A recent column by David Alan Grier gives a mixed review to citizen science and related activities. He speaks well of the CubeSat, at standardized design for experiment packages to be designed by students and launches into space; he also likes the BOINC framework for harnessing household computers to solve computationally intense problems. But his praise for generalized crowdsourcing of research is tempered:
Citizen science may not be able to make major changes to scientific institutions, but it should be able to occupy some niche in scientific practice. As we have seen in other activities that attempt to coordinate the contributions of the general public with the Internet, these efforts have a way of disciplining work and overcoming gross inefficiencies associated with mass labor.
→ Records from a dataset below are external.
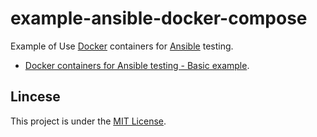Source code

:# example-ansible-docker-compose

Example of Use [Docker](https://www.docker.com/) containers for [Ansible](https://www.ansible.com/) testing.

- [Docker containers for Ansible testing - Basic example](basic/README.md).

## Lincese

This project is under the [MIT License](LICENSE).
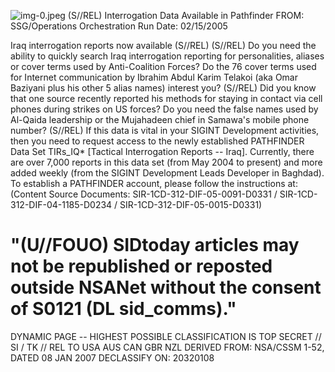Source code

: ![img-0.jpeg](img-0.jpeg)
(S//REL) Interrogation Data Available in Pathfinder
FROM:
SSG/Operations Orchestration
Run Date: 02/15/2005

Iraq interrogation reports now available (S//REL)
(S//REL) Do you need the ability to quickly search Iraq interrogation reporting for personalities, aliases or cover terms used by Anti-Coalition Forces? Do the 76 cover terms used for Internet communication by Ibrahim Abdul Karim Telakoi (aka Omar Baziyani plus his other 5 alias names) interest you?
(S//REL) Did you know that one source recently reported his methods for staying in contact via cell phones during strikes on US forces? Do you need the false names used by Al-Qaida leadership or the Mujahadeen chief in Samawa's mobile phone number?
(S//REL) If this data is vital in your SIGINT Development activities, then you need to request access to the newly established PATHFINDER Data Set TIRs_IQ* [Tactical Interrogation Reports -- Iraq]. Currently, there are over 7,000 reports in this data set (from May 2004 to present) and more added weekly (from the SIGINT Development Leads Developer in Baghdad). To establish a PATHFINDER account, please follow the instructions at:
(Content Source Documents: SIR-1CD-312-DIF-05-0091-D0331 / SIR-1CD-312-DIF-04-1185-D0234 / SIR-1CD-312-DIF-05-0015-D0331)

# "(U//FOUO) SIDtoday articles may not be republished or reposted outside NSANet without the consent of S0121 (DL sid_comms)." 

DYNAMIC PAGE -- HIGHEST POSSIBLE CLASSIFICATION IS TOP SECRET // SI / TK // REL TO USA AUS CAN GBR NZL DERIVED FROM: NSA/CSSM 1-52, DATED 08 JAN 2007 DECLASSIFY ON: 20320108
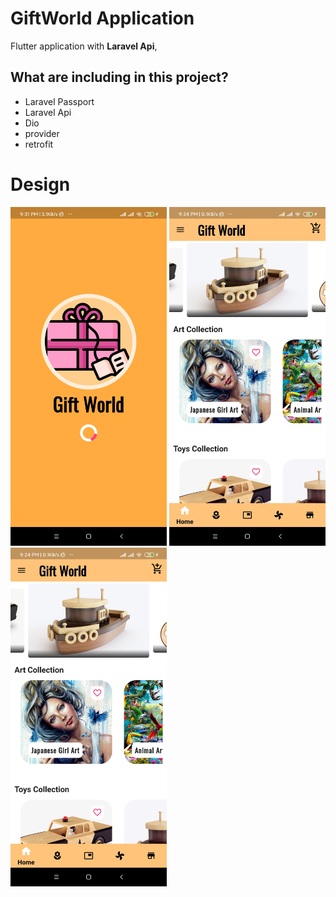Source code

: # GiftWorld Application

Flutter application with **Laravel Api**,


## What are including in this project?
- Laravel Passport 
- Laravel Api
- Dio
- provider
- retrofit

# Design 
<img src="img/screen_shot/img0.jpg" width="250px" class="mr10"> <img src="img/screen_shot/img1.jpg" width="250px"> <img src="img/screen_shot/img1.jpg" width="250px" >



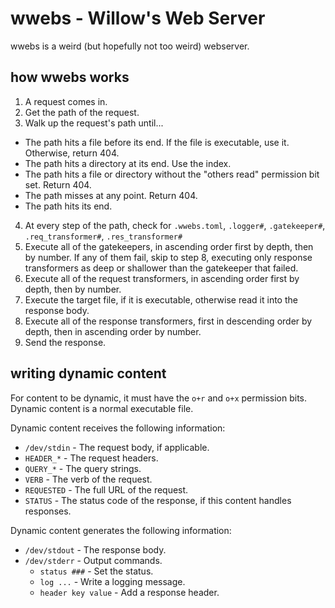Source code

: # wwebs - Willow's Web Server

wwebs is a weird (but hopefully not too weird) webserver.

## how wwebs works

1. A request comes in.
2. Get the path of the request.
3. Walk up the request's path until...
  * The path hits a file before its end. If the file is executable, use it. Otherwise, return 404.
  * The path hits a directory at its end. Use the index.
  * The path hits a file or directory without the "others read" permission bit set. Return 404.
  * The path misses at any point. Return 404.
  * The path hits its end.
4. At every step of the path, check for `.wwebs.toml`, `.logger#`, `.gatekeeper#`, `.req_transformer#`, `.res_transformer#`
5. Execute all of the gatekeepers, in ascending order first by depth, then by number. If any of them fail, skip to step 8, executing only response transformers as deep or shallower than the gatekeeper that failed.
6. Execute all of the request transformers, in ascending order first by depth, then by number.
7. Execute the target file, if it is executable, otherwise read it into the response body.
8. Execute all of the response transformers, first in descending order by depth, then in ascending order by number.
9. Send the response.

## writing dynamic content

For content to be dynamic, it must have the `o+r` and `o+x` permission bits. Dynamic content is a normal executable file.

Dynamic content receives the following information:
* `/dev/stdin` - The request body, if applicable.
* `HEADER_*` - The request headers.
* `QUERY_*` - The query strings.
* `VERB` - The verb of the request.
* `REQUESTED` - The full URL of the request.
* `STATUS` - The status code of the response, if this content handles responses.

Dynamic content generates the following information:
* `/dev/stdout` - The response body.
* `/dev/stderr` - Output commands.
  * `status ###` - Set the status.
  * `log ...` - Write a logging message.
  * `header key value` - Add a response header.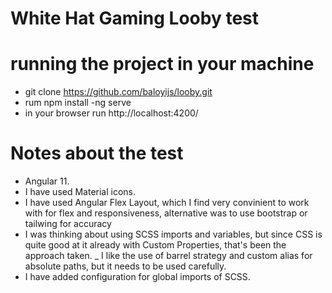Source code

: # White Hat Gaming Looby test
# running the project in your machine 
- git clone https://github.com/baloyijs/looby.git
- rum npm install
-ng serve 
- in your browser run http://localhost:4200/
# Notes about the test
-  Angular 11.
- I have used Material icons.
- I have used Angular Flex Layout, which I find very convinient to work with for flex and responsiveness, alternative was to use bootstrap or tailwing for accuracy
- I was thinking about using SCSS imports and variables, but since CSS is quite good at it already with Custom Properties, that's been the approach taken.
_ I like the use of barrel strategy and custom alias for absolute paths, but it needs to be used carefully.
- I have added configuration for global imports of SCSS.

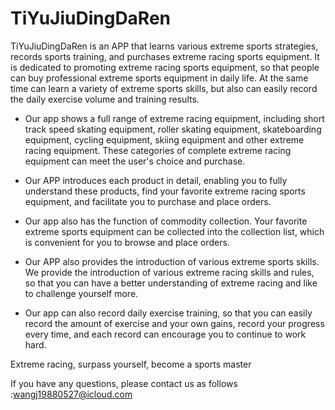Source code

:# TiYuJiuDingDaRen

TiYuJiuDingDaRen is an APP that learns various extreme sports strategies, records sports training, and purchases extreme racing sports equipment. It is dedicated to promoting extreme racing sports equipment, so that people can buy professional extreme sports equipment in daily life. At the same time can learn a variety of extreme sports skills, but also can easily record the daily exercise volume and training results.

- Our app shows a full range of extreme racing equipment, including short track speed skating equipment, roller skating equipment, skateboarding equipment, cycling equipment, skiing equipment and other extreme racing equipment. These categories of complete extreme racing equipment can meet the user's choice and purchase.

- Our APP introduces each product in detail, enabling you to fully understand these products, find your favorite extreme racing sports equipment, and facilitate you to purchase and place orders.

- Our app also has the function of commodity collection. Your favorite extreme sports equipment can be collected into the collection list, which is convenient for you to browse and place orders.

- Our APP also provides the introduction of various extreme sports skills. We provide the introduction of various extreme racing skills and rules, so that you can have a better understanding of extreme racing and like to challenge yourself more.

- Our app can also record daily exercise training, so that you can easily record the amount of exercise and your own gains, record your progress every time, and each record can encourage you to continue to work hard.

Extreme racing, surpass yourself, become a sports master

If you have any questions, please contact us as follows :wangj19880527@icloud.com
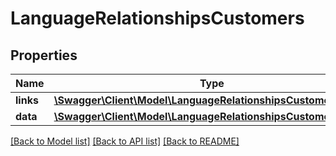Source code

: # LanguageRelationshipsCustomers

## Properties
Name | Type | Description | Notes
------------ | ------------- | ------------- | -------------
**links** | [**\Swagger\Client\Model\LanguageRelationshipsCustomersLinks**](LanguageRelationshipsCustomersLinks.md) |  | [optional] 
**data** | [**\Swagger\Client\Model\LanguageRelationshipsCustomersData[]**](LanguageRelationshipsCustomersData.md) |  | [optional] 

[[Back to Model list]](../../README.md#documentation-for-models) [[Back to API list]](../../README.md#documentation-for-api-endpoints) [[Back to README]](../../README.md)

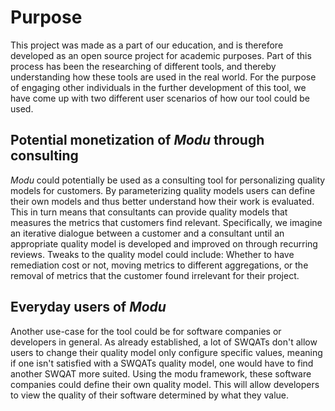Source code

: # Purpose
This project was made as a part of our education, and is therefore developed as an open source project for academic purposes. Part of this process has been the researching of different tools, and thereby understanding how these tools are used in the real world. For the purpose of engaging other individuals in the further development of this tool, we have come up with two different user scenarios of how our tool could be used. 

## Potential monetization of _Modu_ through consulting
_Modu_ could potentially be used as a consulting tool for personalizing quality models for customers.
By parameterizing quality models users can define their own models and thus better understand how their work is evaluated.
This in turn means that consultants can provide quality models that measures the metrics that customers find relevant.
Specifically, we imagine an iterative dialogue between a customer and a consultant until an appropriate quality model is developed and improved on through recurring reviews.
Tweaks to the quality model could include: Whether to have remediation cost or not, moving metrics to different aggregations, or the removal of metrics that the customer found irrelevant for their project.

## Everyday users of _Modu_
Another use-case for the tool could be for software companies or developers in general.
As already established, a lot of SWQATs don't allow users to change their quality model only configure specific values, meaning if one isn't satisfied with a SWQATs quality model, one would have to find another SWQAT more suited.
Using the modu framework, these software companies could define their own quality model.
This will allow developers to view the quality of their software determined by what they value.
Mass labor, especially when it is a volunteer effort, can prove to be remarkably resistant to discipline. Volunteers are prone to follow their own inclinations no matter how much guidance a professional scientist might offer. One of the major citizen projects devoted to recording biodiversity claims to offer a global perspective on flora and fauna, but its volunteers have shown a remarkable propensity for collecting images from the world’s wealthy shopping districts and resorts. Pictures of Yellowstone can be of great interest, but they are of little use when you hoped to see images of plants found in Yaoundé.
I’m inclined to agree. Doing science is not the same thing as snapping a photo with a smartphone or checking in at foursquare. Perhaps the sweet spot for this approach is the application of what we might call semi-skilled knowledge work: trained observation and transcription. As examples, consider eBird and the related projects from the Cornell Lab of Ornithology, the Distributed Proofreaders component of Project Gutenberg, or my own new volunteer project, the North American Bird Phenology Program.